Task ::
Skip all pictures, then copy the lines from the start of the data through the line with "## Stop collecting all SDK data for a specific app", keeping both ends.

=== Section Start ===

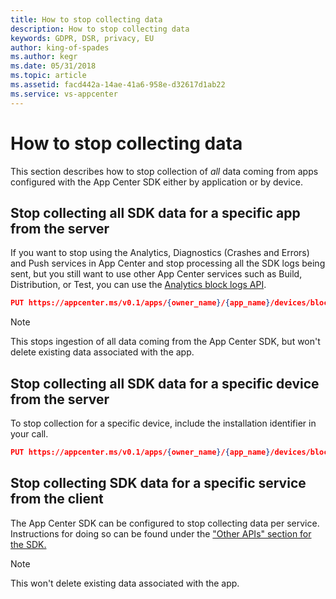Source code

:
 ```yaml
---
title: How to stop collecting data
description: How to stop collecting data
keywords: GDPR, DSR, privacy, EU
author: king-of-spades
ms.author: kegr
ms.date: 05/31/2018 
ms.topic: article 
ms.assetid: facd442a-14ae-41a6-958e-d32617d1ab22
ms.service: vs-appcenter
---
```


# How to stop collecting data

This section describes how to stop collection of *all* data coming from apps configured with the App Center SDK either by application or by device.

## Stop collecting all SDK data for a specific app from the server

If you want to stop using the Analytics, Diagnostics (Crashes and Errors) and Push services in App Center and stop processing all the SDK logs being sent, but you still want to use other App Center services such as Build, Distribution, or Test, you can use the [Analytics block logs API](https://openapi.appcenter.ms/#/analytics/App_BlockLogs).

```json
PUT https://appcenter.ms/v0.1/apps/{owner_name}/{app_name}/devices/block_logs/
```

> [!NOTE]
> This stops ingestion of all data coming from the App Center SDK, but won't delete existing data associated with the app.

## Stop collecting all SDK data for a specific device from the server

To stop collection for a specific device, include the installation identifier in your call.

```json
PUT https://appcenter.ms/v0.1/apps/{owner_name}/{app_name}/devices/block_logs/{install_id}
```

## Stop collecting SDK data for a specific service from the client

The App Center SDK can be configured to stop collecting data per service. Instructions for doing so can be found under the ["Other APIs" section for the SDK.](~/sdk/index.md)

> [!NOTE]
> This won't delete existing data associated with the app.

=== Section End ===

Answer section ::
Source code

:
 ```yaml
---
title: How to stop collecting data
description: How to stop collecting data
keywords: GDPR, DSR, privacy, EU
author: king-of-spades
ms.author: kegr
ms.date: 05/31/2018 
ms.topic: article 
ms.assetid: facd442a-14ae-41a6-958e-d32617d1ab22
ms.service: vs-appcenter
---
```


# How to stop collecting data

This section describes how to stop collection of *all* data coming from apps configured with the App Center SDK either by application or by device.

## Stop collecting all SDK data for a specific app from the server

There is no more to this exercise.